This is how you do it.
#first design and get the data, set the colors, size of the scatter dots.
N = 50
x = np.random.rand(N)
y = np.random.rand(N)
colors = np.random.rand(N)
area = np.pi * (20 * np.random.rand(N))**2 # 0 to 15 point radii
#now start with the figure and the plots.
fig = plt.figure(figsize=(14, 6))
ax1 = fig.add_subplot(1,2,1)
plt.scatter(x, y, s=area, c=colors, alpha=0.5, cmap='Pastel1')
plt.colorbar()
ax2 = fig.add_subplot(1,2,2)
plt.scatter(x, y, s=area, c=colors, alpha=0.5, cmap='Pastel2')
plt.colorbar()
plt.show()
Histograms
First of we need to know what is histogram.
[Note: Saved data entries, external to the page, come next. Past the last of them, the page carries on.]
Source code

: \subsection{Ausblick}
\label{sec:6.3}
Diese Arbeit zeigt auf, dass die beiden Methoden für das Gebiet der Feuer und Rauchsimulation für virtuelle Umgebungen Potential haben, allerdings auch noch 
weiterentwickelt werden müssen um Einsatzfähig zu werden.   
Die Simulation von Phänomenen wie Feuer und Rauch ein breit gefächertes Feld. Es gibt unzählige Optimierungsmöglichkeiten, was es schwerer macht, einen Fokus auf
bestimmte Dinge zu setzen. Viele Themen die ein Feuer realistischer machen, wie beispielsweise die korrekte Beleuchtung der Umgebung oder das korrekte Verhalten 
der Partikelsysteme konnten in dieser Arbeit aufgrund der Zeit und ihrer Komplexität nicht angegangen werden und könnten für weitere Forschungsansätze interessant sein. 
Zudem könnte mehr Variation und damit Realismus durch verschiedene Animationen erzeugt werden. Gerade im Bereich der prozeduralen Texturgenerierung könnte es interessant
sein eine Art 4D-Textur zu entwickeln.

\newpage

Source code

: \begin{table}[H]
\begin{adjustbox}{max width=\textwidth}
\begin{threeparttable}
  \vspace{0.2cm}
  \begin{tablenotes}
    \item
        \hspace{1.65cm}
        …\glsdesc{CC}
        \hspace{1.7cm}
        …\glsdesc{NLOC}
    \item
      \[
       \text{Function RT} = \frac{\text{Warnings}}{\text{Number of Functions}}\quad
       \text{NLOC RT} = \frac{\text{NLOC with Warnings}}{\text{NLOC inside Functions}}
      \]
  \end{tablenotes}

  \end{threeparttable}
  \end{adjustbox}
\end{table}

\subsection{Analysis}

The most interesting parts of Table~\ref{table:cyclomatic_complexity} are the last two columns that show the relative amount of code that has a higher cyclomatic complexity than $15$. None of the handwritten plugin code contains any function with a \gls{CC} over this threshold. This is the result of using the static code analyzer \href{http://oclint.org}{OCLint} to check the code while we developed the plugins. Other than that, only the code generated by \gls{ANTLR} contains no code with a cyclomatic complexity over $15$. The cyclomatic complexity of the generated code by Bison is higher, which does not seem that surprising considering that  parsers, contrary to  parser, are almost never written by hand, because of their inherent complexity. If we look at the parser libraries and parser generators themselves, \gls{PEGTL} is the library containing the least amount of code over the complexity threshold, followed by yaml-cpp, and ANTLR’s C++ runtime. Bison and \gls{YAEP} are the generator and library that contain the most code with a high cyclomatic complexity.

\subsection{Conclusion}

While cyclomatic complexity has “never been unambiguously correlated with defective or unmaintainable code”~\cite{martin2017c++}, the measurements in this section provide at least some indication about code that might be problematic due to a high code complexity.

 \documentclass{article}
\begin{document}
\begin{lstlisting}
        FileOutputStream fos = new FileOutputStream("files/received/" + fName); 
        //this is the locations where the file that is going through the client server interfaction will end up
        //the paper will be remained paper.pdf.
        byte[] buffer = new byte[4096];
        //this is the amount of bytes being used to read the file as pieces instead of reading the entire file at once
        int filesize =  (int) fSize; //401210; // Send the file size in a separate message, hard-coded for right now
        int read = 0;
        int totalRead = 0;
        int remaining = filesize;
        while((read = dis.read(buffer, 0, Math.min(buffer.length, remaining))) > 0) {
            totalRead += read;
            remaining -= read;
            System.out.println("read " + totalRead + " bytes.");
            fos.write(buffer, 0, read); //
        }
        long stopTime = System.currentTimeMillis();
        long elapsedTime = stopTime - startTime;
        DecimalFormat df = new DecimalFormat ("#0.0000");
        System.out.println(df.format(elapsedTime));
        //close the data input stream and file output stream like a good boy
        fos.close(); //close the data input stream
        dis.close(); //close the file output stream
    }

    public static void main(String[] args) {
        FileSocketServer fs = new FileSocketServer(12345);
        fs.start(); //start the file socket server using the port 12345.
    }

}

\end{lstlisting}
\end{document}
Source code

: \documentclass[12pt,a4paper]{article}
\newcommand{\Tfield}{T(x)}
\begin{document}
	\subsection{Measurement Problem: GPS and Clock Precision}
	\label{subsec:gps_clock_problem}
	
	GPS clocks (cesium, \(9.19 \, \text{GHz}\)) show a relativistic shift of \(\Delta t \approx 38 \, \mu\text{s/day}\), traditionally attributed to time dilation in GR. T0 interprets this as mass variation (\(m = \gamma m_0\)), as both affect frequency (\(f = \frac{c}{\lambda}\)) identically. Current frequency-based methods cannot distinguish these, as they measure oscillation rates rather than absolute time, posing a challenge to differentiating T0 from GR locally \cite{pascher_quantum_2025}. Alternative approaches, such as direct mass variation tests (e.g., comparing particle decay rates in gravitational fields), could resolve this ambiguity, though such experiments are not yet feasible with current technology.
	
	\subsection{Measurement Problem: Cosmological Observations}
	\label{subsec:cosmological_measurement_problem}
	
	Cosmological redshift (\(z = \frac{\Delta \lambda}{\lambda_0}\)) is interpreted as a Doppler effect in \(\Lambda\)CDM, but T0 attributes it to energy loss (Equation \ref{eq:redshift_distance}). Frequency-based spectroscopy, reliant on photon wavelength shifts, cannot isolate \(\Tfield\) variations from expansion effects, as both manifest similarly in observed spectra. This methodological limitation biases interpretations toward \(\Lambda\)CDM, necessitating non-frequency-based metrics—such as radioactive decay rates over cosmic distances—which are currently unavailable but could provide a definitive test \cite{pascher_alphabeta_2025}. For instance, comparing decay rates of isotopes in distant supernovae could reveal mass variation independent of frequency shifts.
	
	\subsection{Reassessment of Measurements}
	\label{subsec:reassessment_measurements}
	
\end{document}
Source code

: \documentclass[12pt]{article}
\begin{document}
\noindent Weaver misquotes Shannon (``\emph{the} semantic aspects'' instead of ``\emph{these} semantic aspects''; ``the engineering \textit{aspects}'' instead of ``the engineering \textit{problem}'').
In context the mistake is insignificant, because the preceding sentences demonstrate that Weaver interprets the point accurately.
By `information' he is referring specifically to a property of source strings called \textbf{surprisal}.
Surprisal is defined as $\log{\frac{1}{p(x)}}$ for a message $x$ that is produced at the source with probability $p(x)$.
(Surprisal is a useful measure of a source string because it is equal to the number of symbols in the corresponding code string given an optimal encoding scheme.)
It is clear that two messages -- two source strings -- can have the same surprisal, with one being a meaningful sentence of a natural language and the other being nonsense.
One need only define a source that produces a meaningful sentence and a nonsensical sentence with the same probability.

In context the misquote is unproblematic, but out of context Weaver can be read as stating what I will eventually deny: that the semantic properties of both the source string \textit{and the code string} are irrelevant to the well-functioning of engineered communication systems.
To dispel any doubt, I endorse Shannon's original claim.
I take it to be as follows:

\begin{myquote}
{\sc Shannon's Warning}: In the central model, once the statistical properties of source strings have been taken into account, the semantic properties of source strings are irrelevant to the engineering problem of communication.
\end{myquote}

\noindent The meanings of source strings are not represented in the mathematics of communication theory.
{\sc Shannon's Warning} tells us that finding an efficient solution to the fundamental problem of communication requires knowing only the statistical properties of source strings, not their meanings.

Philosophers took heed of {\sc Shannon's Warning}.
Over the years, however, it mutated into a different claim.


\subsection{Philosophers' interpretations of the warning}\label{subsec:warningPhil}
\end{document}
A video link: https://www.youtube.com/watch?v=YLPDPglvePY
import matplotlib.pyplot as plt x = [1,1,2,3,3,5,7,8,9,10, 10,11,11,13,13,15,16,17,18,18, 18,19,20,21,21,23,24,24,25,25, 25,25,26,26,26,27,27,27,27,27, 29,30,30,31,33,34,34,34,35,36, 36,37,37,38,38,39,40,41,41,42, 43,44,45,45,46,47,48,48,49,50, 51,52,53,54,55,55,56,57,58,60, 61,63,64,65,66,68,70,71,72,74, 75,77,81,83,84,87,89,90,90,91 ] plt.style.use('ggplot') plt.hist(x, bins=10) plt.show()
Using our formulas:
- n = number of observations = 100
- Range = maximum value – minimum value = 91 – 1 = 90
- # of intervals = √n = √100 = 10
- Width of intervals = Range / (# of intervals) = 90/10 = 9
You can aslo specify the bins in the form of a list.
plt.style.use('ggplot')
plt.hist(x, bins=[0,10,20,30,40,50,60,70,80,90,99])
plt.show()
Barplots
Here is how to create a bar plot:
import matplotlib.pyplot as plt
%matplotlib inline
plt.style.use('ggplot')
x = ['Nuclear', 'Hydro', 'Gas', 'Oil', 'Coal', 'Biofuel']
energy = [5, 6, 15, 22, 24, 8]
x_pos = [i for i, _ in enumerate(x)]
plt.bar(x_pos, energy, color='green')
plt.xlabel("Energy Source")
plt.ylabel("Energy Output (GJ)")
plt.title("Energy output from various fuel sources")
plt.xticks(x_pos, x) #because we are plotting x on the x axis.
plt.show()
#lets say you want to make a vertical bar plot:
import matplotlib.pyplot as plt
%matplotlib inline
plt.style.use('ggplot')
x = ['Nuclear', 'Hydro', 'Gas', 'Oil', 'Coal', 'Biofuel']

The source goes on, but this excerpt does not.